-- Your task --
Reproduce exactly the opening lines of the listing, stopping after the line that contains "grapnel</strong> will catch." and including it.

-- Available data --
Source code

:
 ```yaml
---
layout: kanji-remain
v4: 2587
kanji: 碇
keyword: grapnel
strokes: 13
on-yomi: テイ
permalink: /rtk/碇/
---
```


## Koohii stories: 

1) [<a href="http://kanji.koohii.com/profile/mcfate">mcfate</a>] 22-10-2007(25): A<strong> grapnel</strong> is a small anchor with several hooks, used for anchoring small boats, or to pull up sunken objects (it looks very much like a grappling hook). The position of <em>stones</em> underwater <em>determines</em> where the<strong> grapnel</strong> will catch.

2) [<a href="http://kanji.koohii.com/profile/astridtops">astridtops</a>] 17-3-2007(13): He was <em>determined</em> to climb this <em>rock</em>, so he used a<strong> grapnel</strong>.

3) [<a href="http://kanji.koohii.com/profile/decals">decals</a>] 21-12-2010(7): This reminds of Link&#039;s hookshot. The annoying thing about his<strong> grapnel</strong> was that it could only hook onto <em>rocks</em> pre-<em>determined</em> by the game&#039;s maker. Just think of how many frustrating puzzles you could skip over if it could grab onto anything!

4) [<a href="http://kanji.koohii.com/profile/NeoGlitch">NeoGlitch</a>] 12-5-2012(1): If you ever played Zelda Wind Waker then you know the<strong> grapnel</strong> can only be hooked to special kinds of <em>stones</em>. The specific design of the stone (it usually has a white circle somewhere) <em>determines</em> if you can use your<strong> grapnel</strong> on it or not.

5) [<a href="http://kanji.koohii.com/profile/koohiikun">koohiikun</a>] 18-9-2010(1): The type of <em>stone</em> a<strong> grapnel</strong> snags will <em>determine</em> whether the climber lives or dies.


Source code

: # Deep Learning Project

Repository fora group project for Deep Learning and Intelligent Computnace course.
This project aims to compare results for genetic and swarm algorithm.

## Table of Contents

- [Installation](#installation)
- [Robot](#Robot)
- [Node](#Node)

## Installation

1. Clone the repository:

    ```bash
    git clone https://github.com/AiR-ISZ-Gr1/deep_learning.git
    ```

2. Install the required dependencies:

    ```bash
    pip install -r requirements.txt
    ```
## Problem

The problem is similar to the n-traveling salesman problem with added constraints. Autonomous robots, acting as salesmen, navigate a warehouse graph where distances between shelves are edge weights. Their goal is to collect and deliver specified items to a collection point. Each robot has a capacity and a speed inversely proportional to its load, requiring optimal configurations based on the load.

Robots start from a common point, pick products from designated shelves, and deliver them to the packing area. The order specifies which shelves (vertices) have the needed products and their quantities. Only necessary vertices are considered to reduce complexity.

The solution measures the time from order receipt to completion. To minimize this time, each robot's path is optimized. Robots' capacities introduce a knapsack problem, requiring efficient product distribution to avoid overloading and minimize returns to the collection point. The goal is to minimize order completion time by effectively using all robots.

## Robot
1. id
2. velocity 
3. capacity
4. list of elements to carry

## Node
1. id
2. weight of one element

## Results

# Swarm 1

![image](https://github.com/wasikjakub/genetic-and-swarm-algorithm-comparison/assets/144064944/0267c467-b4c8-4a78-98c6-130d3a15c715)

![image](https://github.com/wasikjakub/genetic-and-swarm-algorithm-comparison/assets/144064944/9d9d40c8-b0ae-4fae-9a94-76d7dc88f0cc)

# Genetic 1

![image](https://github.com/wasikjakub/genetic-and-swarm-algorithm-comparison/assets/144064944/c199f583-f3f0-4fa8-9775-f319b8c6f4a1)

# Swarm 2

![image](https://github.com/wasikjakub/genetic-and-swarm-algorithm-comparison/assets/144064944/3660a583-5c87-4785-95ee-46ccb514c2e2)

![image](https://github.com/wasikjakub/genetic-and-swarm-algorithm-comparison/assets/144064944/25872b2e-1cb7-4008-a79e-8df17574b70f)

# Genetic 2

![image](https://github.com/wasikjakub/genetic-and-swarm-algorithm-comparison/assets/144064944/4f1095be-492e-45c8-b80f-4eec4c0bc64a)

-- Response area --
Source code

:
 ```yaml
---
layout: kanji-remain
v4: 2587
kanji: 碇
keyword: grapnel
strokes: 13
on-yomi: テイ
permalink: /rtk/碇/
---
```


## Koohii stories: 

1) [<a href="http://kanji.koohii.com/profile/mcfate">mcfate</a>] 22-10-2007(25): A<strong> grapnel</strong> is a small anchor with several hooks, used for anchoring small boats, or to pull up sunken objects (it looks very much like a grappling hook). The position of <em>stones</em> underwater <em>determines</em> where the<strong> grapnel</strong> will catch.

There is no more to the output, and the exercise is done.